Regular expression to parse an array of JSON objects?


Question

I'm trying to parse an array of JSON objects into an array of strings in C#. I can extract the array from the JSON object, but I can't split the array string into an array of individual objects.

What I have is this test string:

string json = "{items:[{id:0,name:\"Lorem Ipsum\"},{id:1,name" 
            + ":\"Lorem Ipsum\"},{id:2,name:\"Lorem Ipsum\"}]}";

Right now I'm using the following regular expressions right now to split the items into individual objects. For now they're 2 separate regular expressions until I fix the problem with the second one:

Regex arrayFinder = new Regex(@"\{items:\[(?<items>[^\]]*)\]\}"
                                 , RegexOptions.ExplicitCapture);
Regex arrayParser = new Regex(@"((?<items>\{[^\}]\}),?)+"
                                 , RegexOptions.ExplicitCapture);

The arrayFinder regex works the way I'd expect it but, for reasons I don't understand, the arrayParser regex doesn't work at all. All I want it to do is split the individual items into their own strings so I get a list like this:

{id:0,name:"Lorem Ipsum"}
{id:1,name:"Lorem Ipsum"}
{id:2,name:"Lorem Ipsum"}

Whether this list is a string[] array or a Group or Match collection doesn't matter, but I'm stumped as to how to get the objects split. Using the arrayParser and the json string declared above, I've tried this code which I assumed would work with no luck:

string json = "{items:[{id:0,name:\"Lorem Ipsum\"},{id:1,name" 
            + ":\"Lorem Ipsum\"},{id:2,name:\"Lorem Ipsum\"}]}";

Regex arrayFinder = new Regex(@"\{items:\[(?<items>[^\]]*)\]\}"
                                 , RegexOptions.ExplicitCapture);
Regex arrayParser = new Regex(@"((?<items>\{[^\}]\}),?)+"
                                 , RegexOptions.ExplicitCapture);

string array = arrayFinder.Match(json).Groups["items"].Value;
// At this point the 'array' variable contains: 
// {id:0,name:"Lorem Ipsum"},{id:1,name:"Lorem Ipsum"},{id:2,name:"Lorem Ipsum"}

// I would have expected one of these 2 lines to return 
// the array of matches I'm looking for
CaptureCollection c = arrayParser.Match(array).Captures;
GroupCollection g = arrayParser.Match(array).Groups;

Can anybody see what it is I'm doing wrong? I'm totally stuck on this.

1
11
1/3/2009 3:53:06 AM

Accepted Answer

Balanced parentheses are literally a textbook example of a language that cannot be processed with regular expressions. JSON is essentially balanced parentheses plus a bunch of other stuff, with the braces replaced by parens. In the hierarchy of formal languages, JSON is a context-free language. Regular expressions can't parse context-free languages.
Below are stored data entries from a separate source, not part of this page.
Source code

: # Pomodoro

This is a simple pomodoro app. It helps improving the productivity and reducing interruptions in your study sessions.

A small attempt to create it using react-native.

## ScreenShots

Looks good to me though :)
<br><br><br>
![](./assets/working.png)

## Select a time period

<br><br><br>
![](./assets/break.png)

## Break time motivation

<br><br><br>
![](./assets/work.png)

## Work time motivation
Some systems offer extensions to regular expressions that kinda-sorta handle balanced expressions. However they're all ugly hacks, they're all unportable, and they're all ultimately the wrong tool for the job.

In professional work, you would almost always use an existing JSON parser. If you want to roll your own for educational purposes then I'd suggest starting with a simple arithmetic grammar that supports + - * / ( ). (JSON has some escaping rules which, while not complex, will make your first attempt harder than it needs to be.) Basically, you'll need to:

  1. Decompose the language into an alphabet of symbols
  2. Write a context-free grammar in terms of those symbols thatrecognizes the language
  3. Convert the grammar into Chomsky normal form, or near enough to make step 5 easy
  4. Write a lexer that converts raw text into your input alphabet
  5. Write a recursive descent parser that takes your lexer's output, parses it, and produces some kind of output

This is a typical third-year CS assignment at just about any university.
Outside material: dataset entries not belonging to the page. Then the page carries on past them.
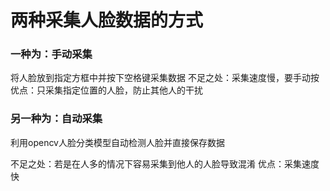 # 两种采集人脸数据的方式

### 一种为：手动采集
将人脸放到指定方框中并按下空格键采集数据
不足之处：采集速度慢，要手动按
优点：只采集指定位置的人脸，防止其他人的干扰

### 另一种为：自动采集
利用opencv人脸分类模型自动检测人脸并直接保存数据

不足之处：若是在人多的情况下容易采集到他人的人脸导致混淆
优点：采集速度快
The next step is to find out how complex a JSON string you need to trigger a stack overflow in your recursive parser. Then look at the other types of parsers that can be written, and you'll understand why anyone who has to parse a context-free language in the real world uses a tool like yacc or antlr instead of writing a parser by hand.
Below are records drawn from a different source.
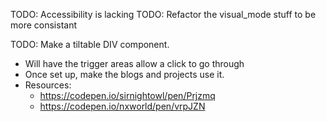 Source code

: TODO: Accessibility is lacking
TODO: Refactor the visual_mode stuff to be more consistant

TODO: Make a tiltable DIV component.
- Will have the trigger areas allow a click to go through
- Once set up, make the blogs and projects use it.
- Resources:
    - https://codepen.io/sirnightowl/pen/Prjzmq
    - https://codepen.io/nxworld/pen/vrpJZN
If that's more learning than you were looking for then you should feel free to go use an off-the-shelf JSON parser, satisified that you learned something important and useful: the limits of regular expressions.

39
1/3/2009 5:11:47 AM

Balanced parentheses are literally a textbook example of a language that cannot be processed with regular expressions

bla bla bla ... check this out:

arrayParser = "(?<Key>[\w]+)":"?(?<Value>([\s\w\d\.\\\-/:_]+(,[,\s\w\d\.\\\-/:_]+)?)+)"?